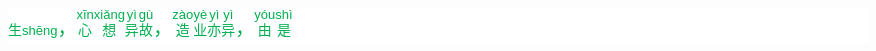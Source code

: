 <span style="max-width: 100%;color: rgb(0, 176, 80);box-sizing: border-box !important;word-wrap: break-word !important;">生</span><rt style="max-width: 100%;font-family: Arial;font-size: 13px;box-sizing: border-box !important;word-wrap: break-word !important;"><span style="max-width: 100%;color: rgb(0, 176, 80);box-sizing: border-box !important;word-wrap: break-word !important;">shēnɡ</span></rt></ruby><span style="max-width: 100%;font-size: 19px;color: rgb(0, 176, 80);box-sizing: border-box !important;word-wrap: break-word !important;">，</span><ruby style="max-width: 100%;box-sizing: border-box !important;word-wrap: break-word !important;"><span style="max-width: 100%;color: rgb(0, 176, 80);box-sizing: border-box !important;word-wrap: break-word !important;">心</span><rt style="max-width: 100%;font-family: Arial;font-size: 13px;box-sizing: border-box !important;word-wrap: break-word !important;"><span style="max-width: 100%;color: rgb(0, 176, 80);box-sizing: border-box !important;word-wrap: break-word !important;">xīn</span></rt></ruby><ruby style="max-width: 100%;box-sizing: border-box !important;word-wrap: break-word !important;"><span style="max-width: 100%;color: rgb(0, 176, 80);box-sizing: border-box !important;word-wrap: break-word !important;">想</span><rt style="max-width: 100%;font-family: Arial;font-size: 13px;box-sizing: border-box !important;word-wrap: break-word !important;"><span style="max-width: 100%;color: rgb(0, 176, 80);box-sizing: border-box !important;word-wrap: break-word !important;">xiǎnɡ</span></rt></ruby><ruby style="max-width: 100%;box-sizing: border-box !important;word-wrap: break-word !important;"><span style="max-width: 100%;color: rgb(0, 176, 80);box-sizing: border-box !important;word-wrap: break-word !important;">异</span><rt style="max-width: 100%;font-family: Arial;font-size: 13px;box-sizing: border-box !important;word-wrap: break-word !important;"><span style="max-width: 100%;color: rgb(0, 176, 80);box-sizing: border-box !important;word-wrap: break-word !important;">yì</span></rt></ruby><ruby style="max-width: 100%;box-sizing: border-box !important;word-wrap: break-word !important;"><span style="max-width: 100%;color: rgb(0, 176, 80);box-sizing: border-box !important;word-wrap: break-word !important;">故</span><rt style="max-width: 100%;font-family: Arial;font-size: 13px;box-sizing: border-box !important;word-wrap: break-word !important;"><span style="max-width: 100%;color: rgb(0, 176, 80);box-sizing: border-box !important;word-wrap: break-word !important;">ɡù</span></rt></ruby><span style="max-width: 100%;font-size: 19px;color: rgb(0, 176, 80);box-sizing: border-box !important;word-wrap: break-word !important;">，</span><ruby style="max-width: 100%;box-sizing: border-box !important;word-wrap: break-word !important;"><span style="max-width: 100%;color: rgb(0, 176, 80);box-sizing: border-box !important;word-wrap: break-word !important;">造</span><rt style="max-width: 100%;font-family: Arial;font-size: 13px;box-sizing: border-box !important;word-wrap: break-word !important;"><span style="max-width: 100%;color: rgb(0, 176, 80);box-sizing: border-box !important;word-wrap: break-word !important;">zào</span></rt></ruby><ruby style="max-width: 100%;box-sizing: border-box !important;word-wrap: break-word !important;"><span style="max-width: 100%;color: rgb(0, 176, 80);box-sizing: border-box !important;word-wrap: break-word !important;">业</span><rt style="max-width: 100%;font-family: Arial;font-size: 13px;box-sizing: border-box !important;word-wrap: break-word !important;"><span style="max-width: 100%;color: rgb(0, 176, 80);box-sizing: border-box !important;word-wrap: break-word !important;">yè</span></rt></ruby><ruby style="max-width: 100%;box-sizing: border-box !important;word-wrap: break-word !important;"><span style="max-width: 100%;color: rgb(0, 176, 80);box-sizing: border-box !important;word-wrap: break-word !important;">亦</span><rt style="max-width: 100%;font-family: Arial;font-size: 13px;box-sizing: border-box !important;word-wrap: break-word !important;"><span style="max-width: 100%;color: rgb(0, 176, 80);box-sizing: border-box !important;word-wrap: break-word !important;">yì</span></rt></ruby><ruby style="max-width: 100%;box-sizing: border-box !important;word-wrap: break-word !important;"><span style="max-width: 100%;color: rgb(0, 176, 80);box-sizing: border-box !important;word-wrap: break-word !important;">异</span><rt style="max-width: 100%;font-family: Arial;font-size: 13px;box-sizing: border-box !important;word-wrap: break-word !important;"><span style="max-width: 100%;color: rgb(0, 176, 80);box-sizing: border-box !important;word-wrap: break-word !important;">yì</span></rt></ruby><span style="max-width: 100%;font-size: 19px;color: rgb(0, 176, 80);box-sizing: border-box !important;word-wrap: break-word !important;">，</span><ruby style="max-width: 100%;box-sizing: border-box !important;word-wrap: break-word !important;"><span style="max-width: 100%;color: rgb(0, 176, 80);box-sizing: border-box !important;word-wrap: break-word !important;">由</span><rt style="max-width: 100%;font-family: Arial;font-size: 13px;box-sizing: border-box !important;word-wrap: break-word !important;"><span style="max-width: 100%;color: rgb(0, 176, 80);box-sizing: border-box !important;word-wrap: break-word !important;">yóu</span></rt></ruby><ruby style="max-width: 100%;box-sizing: border-box !important;word-wrap: break-word !important;"><span style="max-width: 100%;color: rgb(0, 176, 80);box-sizing: border-box !important;word-wrap: break-word !important;">是</span><rt style="max-width: 100%;font-family: Arial;font-size: 13px;box-sizing: border-box !important;word-wrap: break-word !important;"><span style="max-width: 100%;color: rgb(0, 176, 80);box-sizing: border-box !important;word-wrap: break-word !important;">shì</span></rt></ruby>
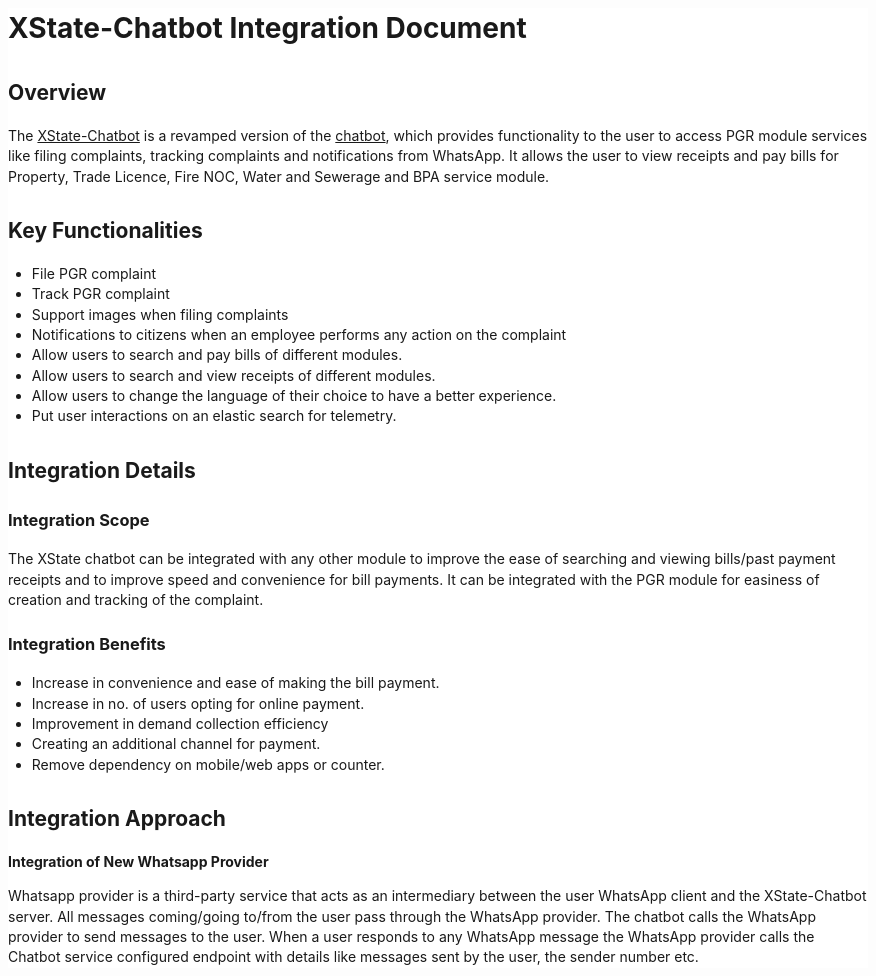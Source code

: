 # XState-Chatbot Integration Document

## Overview <a href="#overview" id="overview"></a>

The [XState-Chatbot](https://github.com/egovernments/core-services/tree/xstate-chatbot/xstate-chatbot) is a revamped version of the [chatbot](https://github.com/egovernments/core-services/tree/master/chatbot), which provides functionality to the user to access PGR module services like filing complaints, tracking complaints and notifications from WhatsApp. It allows the user to view receipts and pay bills for Property, Trade Licence, Fire NOC, Water and Sewerage and BPA service module.

## Key Functionalities <a href="#key-functionalities" id="key-functionalities"></a>

* File PGR complaint
* Track PGR complaint
* Support images when filing complaints
* Notifications to citizens when an employee performs any action on the complaint
* Allow users to search and pay bills of different modules.
* Allow users to search and view receipts of different modules.
* Allow users to change the language of their choice to have a better experience.
* Put user interactions on an elastic search for telemetry.

## Integration Details <a href="#integration" id="integration"></a>

### Integration Scope <a href="#integration-scope" id="integration-scope"></a>

The XState chatbot can be integrated with any other module to improve the ease of searching and viewing bills/past payment receipts and to improve speed and convenience for bill payments. It can be integrated with the PGR module for easiness of creation and tracking of the complaint.

### Integration Benefits <a href="#integration-benefits" id="integration-benefits"></a>

* Increase in convenience and ease of making the bill payment.
* Increase in no. of users opting for online payment.
* Improvement in demand collection efficiency
* Creating an additional channel for payment.
* Remove dependency on mobile/web apps or counter.

## Integration Approach <a href="#integration-details" id="integration-details"></a>

**Integration of New Whatsapp Provider**

Whatsapp provider is a third-party service that acts as an intermediary between the user WhatsApp client and the XState-Chatbot server. All messages coming/going to/from the user pass through the WhatsApp provider. The chatbot calls the WhatsApp provider to send messages to the user. When a user responds to any WhatsApp message the WhatsApp provider calls the Chatbot service configured endpoint with details like messages sent by the user, the sender number etc.
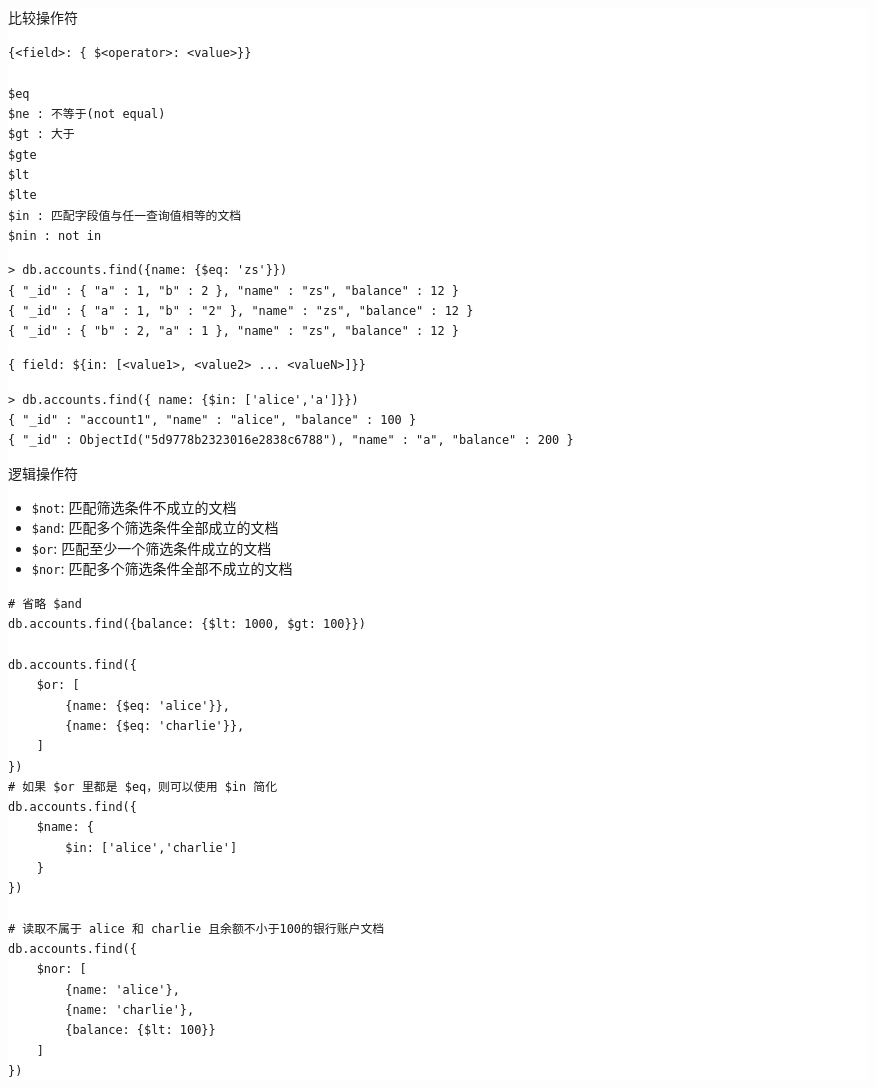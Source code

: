 比较操作符

```
{<field>: { $<operator>: <value>}}

$eq
$ne : 不等于(not equal)
$gt : 大于
$gte
$lt
$lte
$in : 匹配字段值与任一查询值相等的文档
$nin : not in
```

```
> db.accounts.find({name: {$eq: 'zs'}})
{ "_id" : { "a" : 1, "b" : 2 }, "name" : "zs", "balance" : 12 }
{ "_id" : { "a" : 1, "b" : "2" }, "name" : "zs", "balance" : 12 }
{ "_id" : { "b" : 2, "a" : 1 }, "name" : "zs", "balance" : 12 }
```

```
{ field: ${in: [<value1>, <value2> ... <valueN>]}}
```

```
> db.accounts.find({ name: {$in: ['alice','a']}})
{ "_id" : "account1", "name" : "alice", "balance" : 100 }
{ "_id" : ObjectId("5d9778b2323016e2838c6788"), "name" : "a", "balance" : 200 }
```

逻辑操作符

- `$not`: 匹配筛选条件不成立的文档
- `$and`: 匹配多个筛选条件全部成立的文档
- `$or`: 匹配至少一个筛选条件成立的文档
- `$nor`: 匹配多个筛选条件全部不成立的文档

```
# 省略 $and
db.accounts.find({balance: {$lt: 1000, $gt: 100}})

db.accounts.find({
    $or: [
        {name: {$eq: 'alice'}},
        {name: {$eq: 'charlie'}},
    ]
})
# 如果 $or 里都是 $eq，则可以使用 $in 简化
db.accounts.find({
    $name: {
        $in: ['alice','charlie']
    }
})

# 读取不属于 alice 和 charlie 且余额不小于100的银行账户文档
db.accounts.find({
    $nor: [
        {name: 'alice'},
        {name: 'charlie'},
        {balance: {$lt: 100}}
    ]
})
```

============

◆ TASK STATEMENT ◆
The expected output is each line of the records above that includes the word "service".

◆ OUTPUT OF THE TASK ◆
The [XState-Chatbot](https://github.com/egovernments/core-services/tree/xstate-chatbot/xstate-chatbot) is a revamped version of the [chatbot](https://github.com/egovernments/core-services/tree/master/chatbot), which provides functionality to the user to access PGR module services like filing complaints, tracking complaints and notifications from WhatsApp. It allows the user to view receipts and pay bills for Property, Trade Licence, Fire NOC, Water and Sewerage and BPA service module.
Whatsapp provider is a third-party service that acts as an intermediary between the user WhatsApp client and the XState-Chatbot server. All messages coming/going to/from the user pass through the WhatsApp provider. The chatbot calls the WhatsApp provider to send messages to the user. When a user responds to any WhatsApp message the WhatsApp provider calls the Chatbot service configured endpoint with details like messages sent by the user, the sender number etc.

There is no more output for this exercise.